Furthermore, AEDP considers change within three major themes. First, change can happen not just gradually, but also in a sudden, rapid, and discontinuous sense. If bad trauma is able to generate a quantum change where nothing is ever the same again, then transformational processes for healing can generate quantum leaps for the good. Second, the line between trauma and healing is a thin one. On one side of the line, there is fear and disruption of one’s expectations, and on the other side, there is growth enhancement, curiosity, and excitement. How we respond and deal with intense emotions from life’s crises—as rigidly closed or eventually as open and growth enhancing—makes all the difference. One major factor of how one will be able to feel and deal with overwhelming emotion is determined by the presence or absence of a trusted other. If I am alone or with a trusted other in the midst of an emotional tornado, my response can tilt toward constriction and withdrawal or expansion, healing, and learning. Third, AEDP seeks to explore the experience of change as a change process itself. As a person is able to self-reflect on experience and the experience of change, this reflection can become a transformational process of its own. Through the waves of experience and reflection, this process is transformational, if it occurs within the confines of a secure attachment with a trusted other, if it is monitored how the process of change manifests itself in a person’s body, and if it is worked through to a place of fulfillment and completion.

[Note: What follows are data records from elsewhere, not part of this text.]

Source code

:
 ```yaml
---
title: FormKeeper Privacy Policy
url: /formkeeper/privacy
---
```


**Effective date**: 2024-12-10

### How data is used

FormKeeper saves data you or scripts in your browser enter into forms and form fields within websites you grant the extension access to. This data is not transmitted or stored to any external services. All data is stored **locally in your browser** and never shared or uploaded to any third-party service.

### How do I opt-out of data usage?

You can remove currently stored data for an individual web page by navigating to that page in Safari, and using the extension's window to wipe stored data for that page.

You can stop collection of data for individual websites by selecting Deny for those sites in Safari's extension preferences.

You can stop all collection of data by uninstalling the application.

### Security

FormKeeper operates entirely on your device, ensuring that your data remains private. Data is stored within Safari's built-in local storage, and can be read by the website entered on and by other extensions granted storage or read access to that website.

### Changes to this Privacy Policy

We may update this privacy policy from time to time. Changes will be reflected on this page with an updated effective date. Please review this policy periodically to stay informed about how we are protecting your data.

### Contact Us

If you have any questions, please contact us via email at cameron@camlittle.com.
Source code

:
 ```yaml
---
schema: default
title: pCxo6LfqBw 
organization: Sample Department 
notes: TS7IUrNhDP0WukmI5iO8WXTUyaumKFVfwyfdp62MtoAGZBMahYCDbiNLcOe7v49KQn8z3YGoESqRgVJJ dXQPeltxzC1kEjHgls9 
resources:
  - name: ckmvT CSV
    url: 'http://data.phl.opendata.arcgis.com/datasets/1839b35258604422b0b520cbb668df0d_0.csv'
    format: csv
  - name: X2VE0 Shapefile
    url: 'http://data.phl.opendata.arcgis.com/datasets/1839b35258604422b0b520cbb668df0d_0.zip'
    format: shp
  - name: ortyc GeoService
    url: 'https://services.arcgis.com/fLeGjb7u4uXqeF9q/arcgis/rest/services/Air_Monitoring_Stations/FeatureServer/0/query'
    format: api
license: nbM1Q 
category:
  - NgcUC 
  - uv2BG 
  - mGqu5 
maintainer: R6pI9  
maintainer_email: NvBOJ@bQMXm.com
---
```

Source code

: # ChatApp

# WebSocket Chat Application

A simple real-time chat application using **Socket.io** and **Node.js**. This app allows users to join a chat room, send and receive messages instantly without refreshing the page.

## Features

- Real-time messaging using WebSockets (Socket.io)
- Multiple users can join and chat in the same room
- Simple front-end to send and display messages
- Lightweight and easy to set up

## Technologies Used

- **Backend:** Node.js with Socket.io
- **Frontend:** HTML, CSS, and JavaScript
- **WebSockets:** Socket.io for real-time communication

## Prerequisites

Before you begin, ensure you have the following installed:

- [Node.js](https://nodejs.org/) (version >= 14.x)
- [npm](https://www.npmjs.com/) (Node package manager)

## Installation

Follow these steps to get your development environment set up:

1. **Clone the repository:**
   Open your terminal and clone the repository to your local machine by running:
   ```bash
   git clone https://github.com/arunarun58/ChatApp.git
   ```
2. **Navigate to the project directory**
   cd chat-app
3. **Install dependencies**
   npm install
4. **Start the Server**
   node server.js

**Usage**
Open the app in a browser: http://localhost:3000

Self-at-Worst and Self-at-Best: Two Representational Schemas of Accelerated Experiential-Dynamic Psychotherapy

Chronic rupture or timely repair indicates whether a person will move toward psychopathology or transformation, respectively. When the emotional environment fails to provide support, psychic development goes off the road. Attachment bonds, the way we connect with others, can hinder or help regulate overwhelming emotional experience. If the caregiver’s emotional competence is compromised, another wave of intense emotions with pathogenic affects of fear, shame, and distress are generated. The attachment bond is disrupted, generating a third wave of affects: the unbearable emotional state of aloneness. This third wave is a bottomless pit of trauma—feeling helpless, worthless, empty, and broken—where the individual will go to great lengths to avoid ever having these feelings. This is the self-at-worst, where procedural learning activates so-called red-signal affects. The individual will exclude defensively any direct experience of basic emotions. Defenses are used to avoid the chaos wreaked by emotions that cannot be managed or regulated and to maintain the attachment bond with the other person at all costs. Short term, this helps the person survive. Long-term, dependence on these defense mechanisms exhibits personality distortion, phobias, depression of all sorts, poor and compromised functioning, and eventual emergence of psychopathology.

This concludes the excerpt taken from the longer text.